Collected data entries
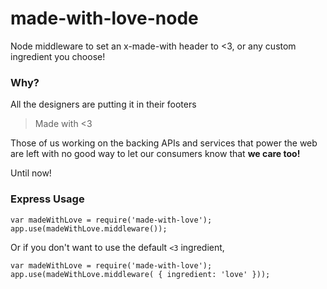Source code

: made-with-love-node
===================

Node middleware to set an x-made-with header to &lt;3, or any custom ingredient you choose!

### Why?

All the designers are putting it in their footers

> Made with <3

Those of us working on the backing APIs and services that power the web are left with no good way to let our consumers know that **we care too!**

Until now!

### Express Usage

    var madeWithLove = require('made-with-love');
    app.use(madeWithLove.middleware());

Or if you don't want to use the default `<3` ingredient,

    var madeWithLove = require('made-with-love');
    app.use(madeWithLove.middleware( { ingredient: 'love' }));
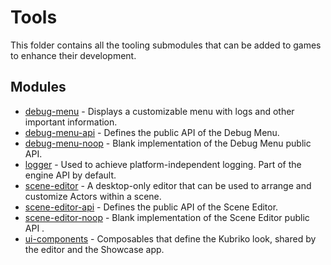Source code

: # Tools
This folder contains all the tooling submodules that can be added to games to enhance their development.

## Modules
- [debug-menu](https://github.com/pandulapeter/kubriko/tree/main/tools/debug-menu) - Displays a customizable menu with logs and other important information.
- [debug-menu-api](https://github.com/pandulapeter/kubriko/tree/main/tools/debug-menu-api) - Defines the public API of the Debug Menu.
- [debug-menu-noop](https://github.com/pandulapeter/kubriko/tree/main/tools/debug-menu-noop) - Blank implementation of the Debug Menu public API.
- [logger](https://github.com/pandulapeter/kubriko/tree/main/tools/logger) - Used to achieve platform-independent logging. Part of the engine API by default.
- [scene-editor](https://github.com/pandulapeter/kubriko/tree/main/tools/scene-editor) - A desktop-only editor that can be used to arrange and customize Actors within a scene.
- [scene-editor-api](https://github.com/pandulapeter/kubriko/tree/main/tools/scene-editor-api) - Defines the public API of the Scene Editor.
- [scene-editor-noop](https://github.com/pandulapeter/kubriko/tree/main/tools/scene-editor-noop) - Blank implementation of the Scene Editor public API .
- [ui-components](https://github.com/pandulapeter/kubriko/tree/main/tools/ui-components) - Composables that define the Kubriko look, shared by the editor and the Showcase app.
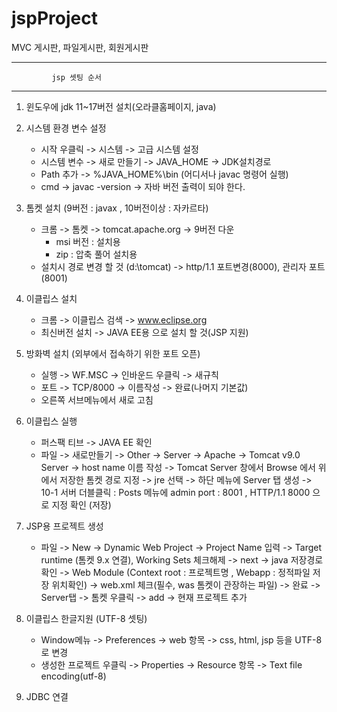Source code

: # jspProject
MVC 게시판, 파일게시판, 회원게시판

----------------------------------------
             jsp 셋팅 순서
----------------------------------------
1. 윈도우에 jdk 11~17버전 설치(오라클홈페이지, java)
2. 시스템 환경 변수 설정
   - 시작 우클릭 -> 시스템 -> 고급 시스템 설정
   - 시스템 변수 -> 새로 만들기 -> JAVA_HOME -> JDK설치경로
   - Path 추가 -> %JAVA_HOME%\bin (어디서나 javac 명령어 실행)
   - cmd -> javac -version -> 자바 버전 출력이 되야 한다.

3. 톰켓 설치 (9버전 : javax , 10버전이상 : 자카르타)
   - 크롬 -> 톰켓 -> tomcat.apache.org -> 9버전 다운
     - msi 버전 : 설치용
     - zip : 압축 풀어 설치용
   - 설치시 경로 변경 할 것 (d:\tomcat)
     -> http/1.1 포트변경(8000), 관리자 포트(8001)

4. 이클립스 설치 
   - 크롬 -> 이클립스 검색 -> www.eclipse.org
   - 최신버전 설치 -> JAVA EE용 으로 설치 할 것(JSP 지원)

5. 방화벽 설치 (외부에서 접속하기 위한 포트 오픈)
   - 실행 -> WF.MSC -> 인바운드 우클릭 -> 새규칙
   - 포트 -> TCP/8000 -> 이름작성 -> 완료(나머지 기본값)
   - 오른쪽 서브메뉴에서 새로 고침

6. 이클립스 실행 
   - 퍼스팩 티브 -> JAVA EE 확인
   - 파일 -> 새로만들기 -> Other -> Server -> Apache 
   -> Tomcat v9.0 Server -> host name 이름 작성
   -> Tomcat Server 창에서 Browse 에서 위에서 저장한 톰켓 경로 지정
   -> jre 선택
   -> 하단 메뉴에 Server 탭 생성 -> 10-1 서버 더블클릭 
      : Posts 메뉴에 admin port : 8001 , HTTP/1.1 8000 으로 지정 확인 (저장)

7. JSP용 프로젝트 생성
   - 파일 -> New -> Dynamic Web Project  -> Project Name 입력 
   -> Target runtime (톰켓 9.x 연결), Working Sets 체크해제 -> next -> java 저장경로확인
   -> Web Module (Context root : 프로젝트명 ,  Webapp : 정적파일 저장 위치확인)
   -> web.xml 체크(필수, was 톰켓이 관장하는 파일) -> 완료
   -> Server탭 -> 톰켓 우클릭 -> add -> 현재 프로젝트 추가

8. 이클립스 한글지원 (UTF-8 셋팅)
   - Window메뉴 -> Preferences -> web 항목 -> css, html, jsp 등을 UTF-8로 변경
   - 생성한 프로젝트 우클릭 -> Properties -> Resource 항목 -> Text file encoding(utf-8)

9. JDBC 연결



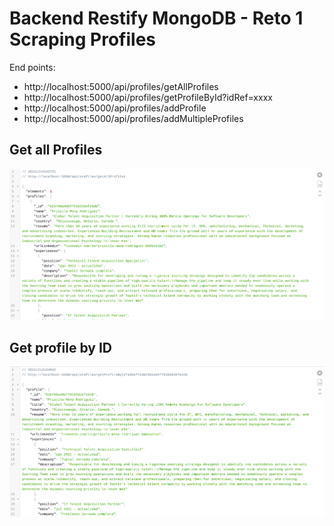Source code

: # Backend Restify MongoDB - Reto 1 Scraping Profiles

End points:

  - http://localhost:5000/api/profiles/getAllProfiles
  - http://localhost:5000/api/profiles/getProfileById?idRef=xxxx
  - http://localhost:5000/api/profiles/addProfile
  - http://localhost:5000/api/profiles/addMultipleProfiles
  
## Get all Profiles
<img src="docs/getAllProfiles.png" alt="Get All Profiles"/>

## Get profile by ID
<img src="docs/getElementById.png" alt="Get All Profiles"/>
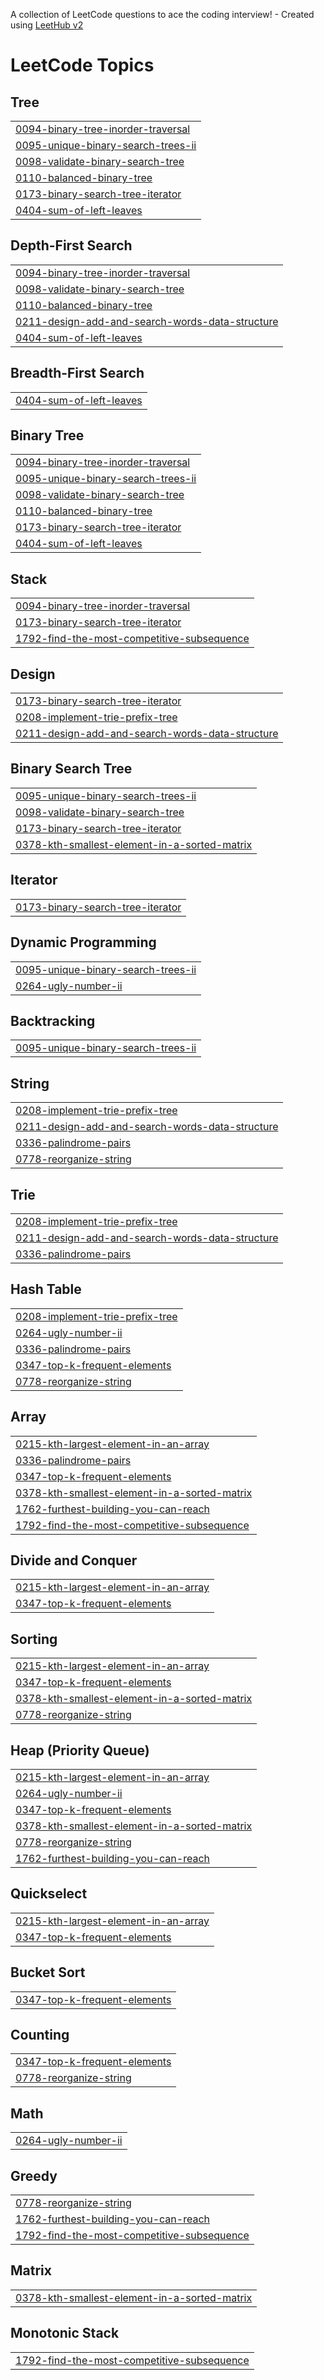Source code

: A collection of LeetCode questions to ace the coding interview! - Created using [LeetHub v2](https://github.com/arunbhardwaj/LeetHub-2.0)
<!---LeetCode Topics Start-->
# LeetCode Topics
## Tree
|  |
| ------- |
| [0094-binary-tree-inorder-traversal](https://github.com/Ritobeena1102/-CrackYourPlacement/tree/master/0094-binary-tree-inorder-traversal) |
| [0095-unique-binary-search-trees-ii](https://github.com/Ritobeena1102/-CrackYourPlacement/tree/master/0095-unique-binary-search-trees-ii) |
| [0098-validate-binary-search-tree](https://github.com/Ritobeena1102/-CrackYourPlacement/tree/master/0098-validate-binary-search-tree) |
| [0110-balanced-binary-tree](https://github.com/Ritobeena1102/-CrackYourPlacement/tree/master/0110-balanced-binary-tree) |
| [0173-binary-search-tree-iterator](https://github.com/Ritobeena1102/-CrackYourPlacement/tree/master/0173-binary-search-tree-iterator) |
| [0404-sum-of-left-leaves](https://github.com/Ritobeena1102/-CrackYourPlacement/tree/master/0404-sum-of-left-leaves) |
## Depth-First Search
|  |
| ------- |
| [0094-binary-tree-inorder-traversal](https://github.com/Ritobeena1102/-CrackYourPlacement/tree/master/0094-binary-tree-inorder-traversal) |
| [0098-validate-binary-search-tree](https://github.com/Ritobeena1102/-CrackYourPlacement/tree/master/0098-validate-binary-search-tree) |
| [0110-balanced-binary-tree](https://github.com/Ritobeena1102/-CrackYourPlacement/tree/master/0110-balanced-binary-tree) |
| [0211-design-add-and-search-words-data-structure](https://github.com/Ritobeena1102/-CrackYourPlacement/tree/master/0211-design-add-and-search-words-data-structure) |
| [0404-sum-of-left-leaves](https://github.com/Ritobeena1102/-CrackYourPlacement/tree/master/0404-sum-of-left-leaves) |
## Breadth-First Search
|  |
| ------- |
| [0404-sum-of-left-leaves](https://github.com/Ritobeena1102/-CrackYourPlacement/tree/master/0404-sum-of-left-leaves) |
## Binary Tree
|  |
| ------- |
| [0094-binary-tree-inorder-traversal](https://github.com/Ritobeena1102/-CrackYourPlacement/tree/master/0094-binary-tree-inorder-traversal) |
| [0095-unique-binary-search-trees-ii](https://github.com/Ritobeena1102/-CrackYourPlacement/tree/master/0095-unique-binary-search-trees-ii) |
| [0098-validate-binary-search-tree](https://github.com/Ritobeena1102/-CrackYourPlacement/tree/master/0098-validate-binary-search-tree) |
| [0110-balanced-binary-tree](https://github.com/Ritobeena1102/-CrackYourPlacement/tree/master/0110-balanced-binary-tree) |
| [0173-binary-search-tree-iterator](https://github.com/Ritobeena1102/-CrackYourPlacement/tree/master/0173-binary-search-tree-iterator) |
| [0404-sum-of-left-leaves](https://github.com/Ritobeena1102/-CrackYourPlacement/tree/master/0404-sum-of-left-leaves) |
## Stack
|  |
| ------- |
| [0094-binary-tree-inorder-traversal](https://github.com/Ritobeena1102/-CrackYourPlacement/tree/master/0094-binary-tree-inorder-traversal) |
| [0173-binary-search-tree-iterator](https://github.com/Ritobeena1102/-CrackYourPlacement/tree/master/0173-binary-search-tree-iterator) |
| [1792-find-the-most-competitive-subsequence](https://github.com/Ritobeena1102/-CrackYourPlacement/tree/master/1792-find-the-most-competitive-subsequence) |
## Design
|  |
| ------- |
| [0173-binary-search-tree-iterator](https://github.com/Ritobeena1102/-CrackYourPlacement/tree/master/0173-binary-search-tree-iterator) |
| [0208-implement-trie-prefix-tree](https://github.com/Ritobeena1102/-CrackYourPlacement/tree/master/0208-implement-trie-prefix-tree) |
| [0211-design-add-and-search-words-data-structure](https://github.com/Ritobeena1102/-CrackYourPlacement/tree/master/0211-design-add-and-search-words-data-structure) |
## Binary Search Tree
|  |
| ------- |
| [0095-unique-binary-search-trees-ii](https://github.com/Ritobeena1102/-CrackYourPlacement/tree/master/0095-unique-binary-search-trees-ii) |
| [0098-validate-binary-search-tree](https://github.com/Ritobeena1102/-CrackYourPlacement/tree/master/0098-validate-binary-search-tree) |
| [0173-binary-search-tree-iterator](https://github.com/Ritobeena1102/-CrackYourPlacement/tree/master/0173-binary-search-tree-iterator) |
| [0378-kth-smallest-element-in-a-sorted-matrix](https://github.com/Ritobeena1102/-CrackYourPlacement/tree/master/0378-kth-smallest-element-in-a-sorted-matrix) |
## Iterator
|  |
| ------- |
| [0173-binary-search-tree-iterator](https://github.com/Ritobeena1102/-CrackYourPlacement/tree/master/0173-binary-search-tree-iterator) |
## Dynamic Programming
|  |
| ------- |
| [0095-unique-binary-search-trees-ii](https://github.com/Ritobeena1102/-CrackYourPlacement/tree/master/0095-unique-binary-search-trees-ii) |
| [0264-ugly-number-ii](https://github.com/Ritobeena1102/-CrackYourPlacement/tree/master/0264-ugly-number-ii) |
## Backtracking
|  |
| ------- |
| [0095-unique-binary-search-trees-ii](https://github.com/Ritobeena1102/-CrackYourPlacement/tree/master/0095-unique-binary-search-trees-ii) |
## String
|  |
| ------- |
| [0208-implement-trie-prefix-tree](https://github.com/Ritobeena1102/-CrackYourPlacement/tree/master/0208-implement-trie-prefix-tree) |
| [0211-design-add-and-search-words-data-structure](https://github.com/Ritobeena1102/-CrackYourPlacement/tree/master/0211-design-add-and-search-words-data-structure) |
| [0336-palindrome-pairs](https://github.com/Ritobeena1102/-CrackYourPlacement/tree/master/0336-palindrome-pairs) |
| [0778-reorganize-string](https://github.com/Ritobeena1102/-CrackYourPlacement/tree/master/0778-reorganize-string) |
## Trie
|  |
| ------- |
| [0208-implement-trie-prefix-tree](https://github.com/Ritobeena1102/-CrackYourPlacement/tree/master/0208-implement-trie-prefix-tree) |
| [0211-design-add-and-search-words-data-structure](https://github.com/Ritobeena1102/-CrackYourPlacement/tree/master/0211-design-add-and-search-words-data-structure) |
| [0336-palindrome-pairs](https://github.com/Ritobeena1102/-CrackYourPlacement/tree/master/0336-palindrome-pairs) |
## Hash Table
|  |
| ------- |
| [0208-implement-trie-prefix-tree](https://github.com/Ritobeena1102/-CrackYourPlacement/tree/master/0208-implement-trie-prefix-tree) |
| [0264-ugly-number-ii](https://github.com/Ritobeena1102/-CrackYourPlacement/tree/master/0264-ugly-number-ii) |
| [0336-palindrome-pairs](https://github.com/Ritobeena1102/-CrackYourPlacement/tree/master/0336-palindrome-pairs) |
| [0347-top-k-frequent-elements](https://github.com/Ritobeena1102/-CrackYourPlacement/tree/master/0347-top-k-frequent-elements) |
| [0778-reorganize-string](https://github.com/Ritobeena1102/-CrackYourPlacement/tree/master/0778-reorganize-string) |
## Array
|  |
| ------- |
| [0215-kth-largest-element-in-an-array](https://github.com/Ritobeena1102/-CrackYourPlacement/tree/master/0215-kth-largest-element-in-an-array) |
| [0336-palindrome-pairs](https://github.com/Ritobeena1102/-CrackYourPlacement/tree/master/0336-palindrome-pairs) |
| [0347-top-k-frequent-elements](https://github.com/Ritobeena1102/-CrackYourPlacement/tree/master/0347-top-k-frequent-elements) |
| [0378-kth-smallest-element-in-a-sorted-matrix](https://github.com/Ritobeena1102/-CrackYourPlacement/tree/master/0378-kth-smallest-element-in-a-sorted-matrix) |
| [1762-furthest-building-you-can-reach](https://github.com/Ritobeena1102/-CrackYourPlacement/tree/master/1762-furthest-building-you-can-reach) |
| [1792-find-the-most-competitive-subsequence](https://github.com/Ritobeena1102/-CrackYourPlacement/tree/master/1792-find-the-most-competitive-subsequence) |
## Divide and Conquer
|  |
| ------- |
| [0215-kth-largest-element-in-an-array](https://github.com/Ritobeena1102/-CrackYourPlacement/tree/master/0215-kth-largest-element-in-an-array) |
| [0347-top-k-frequent-elements](https://github.com/Ritobeena1102/-CrackYourPlacement/tree/master/0347-top-k-frequent-elements) |
## Sorting
|  |
| ------- |
| [0215-kth-largest-element-in-an-array](https://github.com/Ritobeena1102/-CrackYourPlacement/tree/master/0215-kth-largest-element-in-an-array) |
| [0347-top-k-frequent-elements](https://github.com/Ritobeena1102/-CrackYourPlacement/tree/master/0347-top-k-frequent-elements) |
| [0378-kth-smallest-element-in-a-sorted-matrix](https://github.com/Ritobeena1102/-CrackYourPlacement/tree/master/0378-kth-smallest-element-in-a-sorted-matrix) |
| [0778-reorganize-string](https://github.com/Ritobeena1102/-CrackYourPlacement/tree/master/0778-reorganize-string) |
## Heap (Priority Queue)
|  |
| ------- |
| [0215-kth-largest-element-in-an-array](https://github.com/Ritobeena1102/-CrackYourPlacement/tree/master/0215-kth-largest-element-in-an-array) |
| [0264-ugly-number-ii](https://github.com/Ritobeena1102/-CrackYourPlacement/tree/master/0264-ugly-number-ii) |
| [0347-top-k-frequent-elements](https://github.com/Ritobeena1102/-CrackYourPlacement/tree/master/0347-top-k-frequent-elements) |
| [0378-kth-smallest-element-in-a-sorted-matrix](https://github.com/Ritobeena1102/-CrackYourPlacement/tree/master/0378-kth-smallest-element-in-a-sorted-matrix) |
| [0778-reorganize-string](https://github.com/Ritobeena1102/-CrackYourPlacement/tree/master/0778-reorganize-string) |
| [1762-furthest-building-you-can-reach](https://github.com/Ritobeena1102/-CrackYourPlacement/tree/master/1762-furthest-building-you-can-reach) |
## Quickselect
|  |
| ------- |
| [0215-kth-largest-element-in-an-array](https://github.com/Ritobeena1102/-CrackYourPlacement/tree/master/0215-kth-largest-element-in-an-array) |
| [0347-top-k-frequent-elements](https://github.com/Ritobeena1102/-CrackYourPlacement/tree/master/0347-top-k-frequent-elements) |
## Bucket Sort
|  |
| ------- |
| [0347-top-k-frequent-elements](https://github.com/Ritobeena1102/-CrackYourPlacement/tree/master/0347-top-k-frequent-elements) |
## Counting
|  |
| ------- |
| [0347-top-k-frequent-elements](https://github.com/Ritobeena1102/-CrackYourPlacement/tree/master/0347-top-k-frequent-elements) |
| [0778-reorganize-string](https://github.com/Ritobeena1102/-CrackYourPlacement/tree/master/0778-reorganize-string) |
## Math
|  |
| ------- |
| [0264-ugly-number-ii](https://github.com/Ritobeena1102/-CrackYourPlacement/tree/master/0264-ugly-number-ii) |
## Greedy
|  |
| ------- |
| [0778-reorganize-string](https://github.com/Ritobeena1102/-CrackYourPlacement/tree/master/0778-reorganize-string) |
| [1762-furthest-building-you-can-reach](https://github.com/Ritobeena1102/-CrackYourPlacement/tree/master/1762-furthest-building-you-can-reach) |
| [1792-find-the-most-competitive-subsequence](https://github.com/Ritobeena1102/-CrackYourPlacement/tree/master/1792-find-the-most-competitive-subsequence) |
## Matrix
|  |
| ------- |
| [0378-kth-smallest-element-in-a-sorted-matrix](https://github.com/Ritobeena1102/-CrackYourPlacement/tree/master/0378-kth-smallest-element-in-a-sorted-matrix) |
## Monotonic Stack
|  |
| ------- |
| [1792-find-the-most-competitive-subsequence](https://github.com/Ritobeena1102/-CrackYourPlacement/tree/master/1792-find-the-most-competitive-subsequence) |
<!---LeetCode Topics End-->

** Aim of the exercise **
Bring together all lines of the entries above in which the string "First" occurs.

** Answer below **
## Depth-First Search
## Breadth-First Search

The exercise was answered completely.